╭─ DATA TO EXAMINE

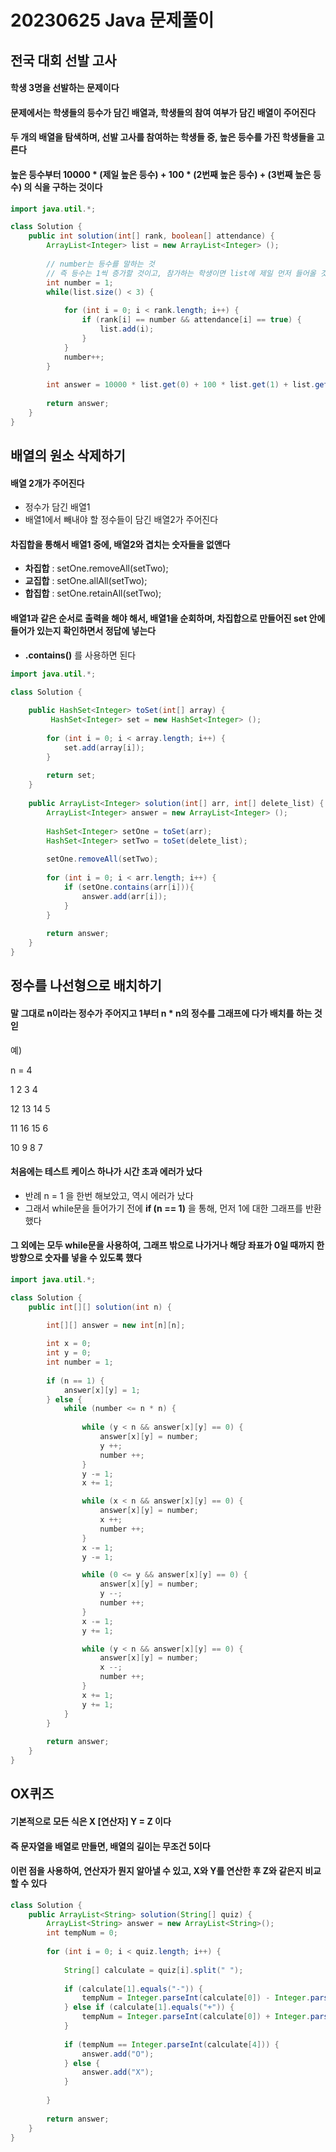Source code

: # 20230625 Java 문제풀이 





## 전국 대회 선발 고사

#### 학생 3명을 선발하는 문제이다

#### 문제에서는 학생들의 등수가 담긴 배열과, 학생들의 참여 여부가 담긴 배열이 주어진다

#### 두 개의 배열을 탐색하며, 선발 고사를 참여하는 학생들 중, 높은 등수를 가진 학생들을 고른다

#### 높은 등수부터 10000 * (제일 높은 등수) + 100 * (2번째 높은 등수) + (3번째 높은 등수) 의 식을 구하는 것이다



```java
import java.util.*;

class Solution {
    public int solution(int[] rank, boolean[] attendance) {
        ArrayList<Integer> list = new ArrayList<Integer> ();
        
        // number는 등수를 말하는 것
        // 즉 등수는 1씩 증가할 것이고, 참가하는 학생이면 list에 제일 먼저 들어올 것
        int number = 1;
        while(list.size() < 3) {
            
            for (int i = 0; i < rank.length; i++) {
                if (rank[i] == number && attendance[i] == true) {
                    list.add(i);
                }
            }
            number++;
        }
        
        int answer = 10000 * list.get(0) + 100 * list.get(1) + list.get(2);
        
        return answer;
    }
}
```





## 배열의 원소 삭제하기

#### 배열 2개가 주어진다

- 정수가 담긴 배열1
- 배열1에서 빼내야 할 정수들이 담긴 배열2가 주어진다



#### 차집합을 통해서 배열1 중에, 배열2와 겹치는 숫자들을 없앤다

- **차집합** : setOne.removeAll(setTwo);
- **교집합** : setOne.allAll(setTwo);
- **합집합** : setOne.retainAll(setTwo);



#### 배열1과 같은 순서로 출력을 해야 해서, 배열1을 순회하며, 차집합으로 만들어진 set 안에 들어가 있는지 확인하면서 정답에 넣는다

- **.contains()** 를 사용하면 된다



```java
import java.util.*;

class Solution {
    
    public HashSet<Integer> toSet(int[] array) {
         HashSet<Integer> set = new HashSet<Integer> ();
        
        for (int i = 0; i < array.length; i++) {
            set.add(array[i]);
        }
        
        return set;
    }
    
    public ArrayList<Integer> solution(int[] arr, int[] delete_list) {
        ArrayList<Integer> answer = new ArrayList<Integer> ();
        
        HashSet<Integer> setOne = toSet(arr);
        HashSet<Integer> setTwo = toSet(delete_list);
        
        setOne.removeAll(setTwo);
        
        for (int i = 0; i < arr.length; i++) {
            if (setOne.contains(arr[i])){
                answer.add(arr[i]);
            }
        }
        
        return answer;
    }
}
```





## 정수를 나선형으로 배치하기

#### 말 그대로 n이라는 정수가 주어지고 1부터 n * n의 정수를 그래프에 다가 배치를 하는 것읻

예)

n = 4

1		2		3	4

12	13	14	  5

11	16	15	  6

10	  9	  8	  7



#### 처음에는 테스트 케이스 하나가 시간 초과 에러가 났다

- 반례 n = 1 을 한번 해보았고, 역시 에러가 났다
- 그래서 while문을 들어가기 전에 **if (n == 1)** 을 통해, 먼저 1에 대한 그래프를 반환했다



#### 그 외에는 모두 while문을 사용하여, 그래프 밖으로 나가거나 해당 좌표가 0일 때까지 한 방향으로 숫자를 넣을 수 있도록 했다



```java
import java.util.*;

class Solution {
    public int[][] solution(int n) {
        
        int[][] answer = new int[n][n];

        int x = 0;
        int y = 0;
        int number = 1;
        
        if (n == 1) {
            answer[x][y] = 1;
        } else {
            while (number <= n * n) {
            
                while (y < n && answer[x][y] == 0) {
                    answer[x][y] = number;
                    y ++;
                    number ++;
                }
                y -= 1;
                x += 1;

                while (x < n && answer[x][y] == 0) {
                    answer[x][y] = number;
                    x ++;
                    number ++;
                }
                x -= 1;
                y -= 1;

                while (0 <= y && answer[x][y] == 0) {
                    answer[x][y] = number;
                    y --;
                    number ++;
                }
                x -= 1;
                y += 1;

                while (y < n && answer[x][y] == 0) {
                    answer[x][y] = number;
                    x --;
                    number ++;
                }
                x += 1;
                y += 1;
            }
        }
        
        return answer;
    }
}
```





## OX퀴즈

#### 기본적으로 모든 식은 X [연산자] Y = Z 이다

#### 즉 문자열을 배열로 만들면, 배열의 길이는 무조건 5이다

#### 이런 점을 사용하여, 연산자가 뭔지 알아낼 수 있고, X와 Y를 연산한 후 Z와 같은지 비교할 수 있다



```java
class Solution {
    public ArrayList<String> solution(String[] quiz) {
        ArrayList<String> answer = new ArrayList<String>();
        int tempNum = 0;
        
        for (int i = 0; i < quiz.length; i++) {
            
            String[] calculate = quiz[i].split(" ");
            
            if (calculate[1].equals("-")) {
                tempNum = Integer.parseInt(calculate[0]) - Integer.parseInt(calculate[2]);
            } else if (calculate[1].equals("+")) {
                tempNum = Integer.parseInt(calculate[0]) + Integer.parseInt(calculate[2]);
            }
            
            if (tempNum == Integer.parseInt(calculate[4])) {
                answer.add("O");
            } else {
                answer.add("X");
            }
            
        }
        
        return answer;
    }
}
```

╰─

=== TASK DIRECTIONS ===
Where does the word "length" occur in the records? Return every line that holds it.

=== OUTPUT OF THE EXERCISE ===
            for (int i = 0; i < rank.length; i++) {
        for (int i = 0; i < array.length; i++) {
        for (int i = 0; i < arr.length; i++) {
        for (int i = 0; i < quiz.length; i++) {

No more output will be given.